Exercise: All entries are to be copied exactly, with pictures removed.

----- Supplied data -----

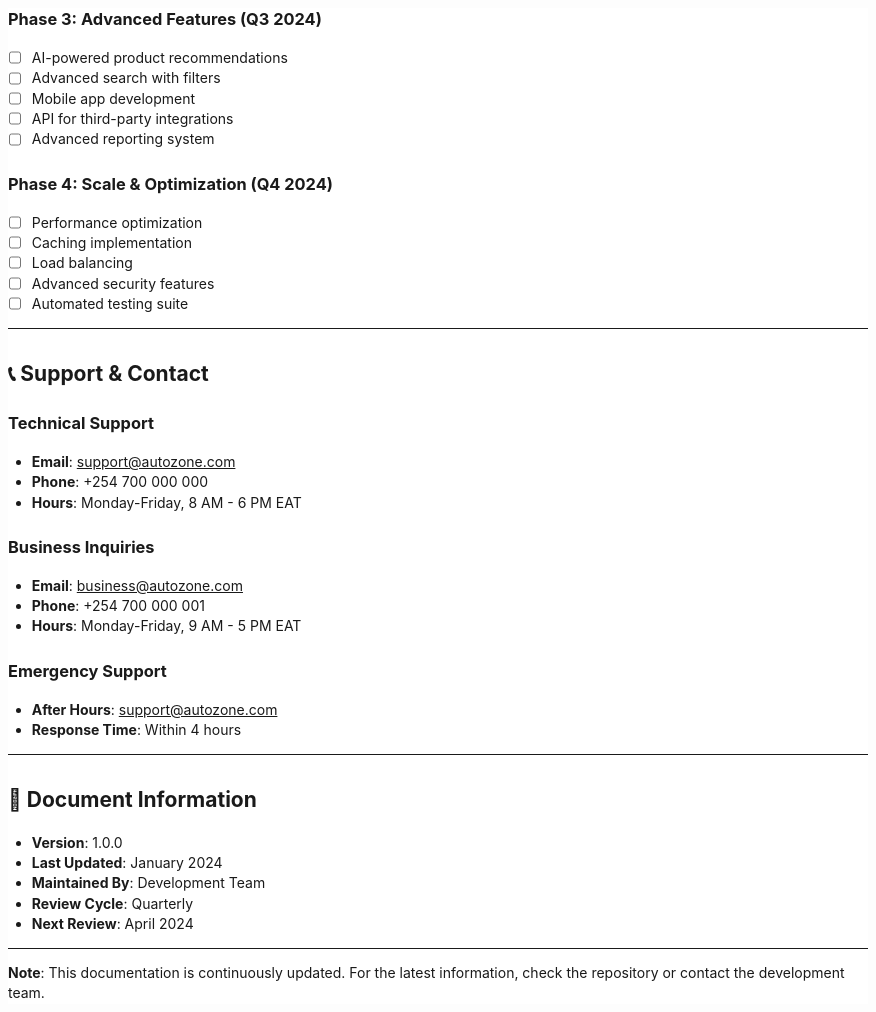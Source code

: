 ### **Phase 3: Advanced Features (Q3 2024)**
- [ ] AI-powered product recommendations
- [ ] Advanced search with filters
- [ ] Mobile app development
- [ ] API for third-party integrations
- [ ] Advanced reporting system

### **Phase 4: Scale & Optimization (Q4 2024)**
- [ ] Performance optimization
- [ ] Caching implementation
- [ ] Load balancing
- [ ] Advanced security features
- [ ] Automated testing suite

---

## 📞 Support & Contact

### **Technical Support**
- **Email**: support@autozone.com
- **Phone**: +254 700 000 000
- **Hours**: Monday-Friday, 8 AM - 6 PM EAT

### **Business Inquiries**
- **Email**: business@autozone.com
- **Phone**: +254 700 000 001
- **Hours**: Monday-Friday, 9 AM - 5 PM EAT

### **Emergency Support**
- **After Hours**: support@autozone.com
- **Response Time**: Within 4 hours

---

## 📝 Document Information

- **Version**: 1.0.0
- **Last Updated**: January 2024
- **Maintained By**: Development Team
- **Review Cycle**: Quarterly
- **Next Review**: April 2024

---

**Note**: This documentation is continuously updated. For the latest information, check the repository or contact the development team.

-----

Solution to this exercise:
Source code

: ### **Phase 3: Advanced Features (Q3 2024)**
- [ ] AI-powered product recommendations
- [ ] Advanced search with filters
- [ ] Mobile app development
- [ ] API for third-party integrations
- [ ] Advanced reporting system

### **Phase 4: Scale & Optimization (Q4 2024)**
- [ ] Performance optimization
- [ ] Caching implementation
- [ ] Load balancing
- [ ] Advanced security features
- [ ] Automated testing suite

---

## 📞 Support & Contact

### **Technical Support**
- **Email**: support@autozone.com
- **Phone**: +254 700 000 000
- **Hours**: Monday-Friday, 8 AM - 6 PM EAT

### **Business Inquiries**
- **Email**: business@autozone.com
- **Phone**: +254 700 000 001
- **Hours**: Monday-Friday, 9 AM - 5 PM EAT

### **Emergency Support**
- **After Hours**: support@autozone.com
- **Response Time**: Within 4 hours

---

## 📝 Document Information

- **Version**: 1.0.0
- **Last Updated**: January 2024
- **Maintained By**: Development Team
- **Review Cycle**: Quarterly
- **Next Review**: April 2024

---

**Note**: This documentation is continuously updated. For the latest information, check the repository or contact the development team.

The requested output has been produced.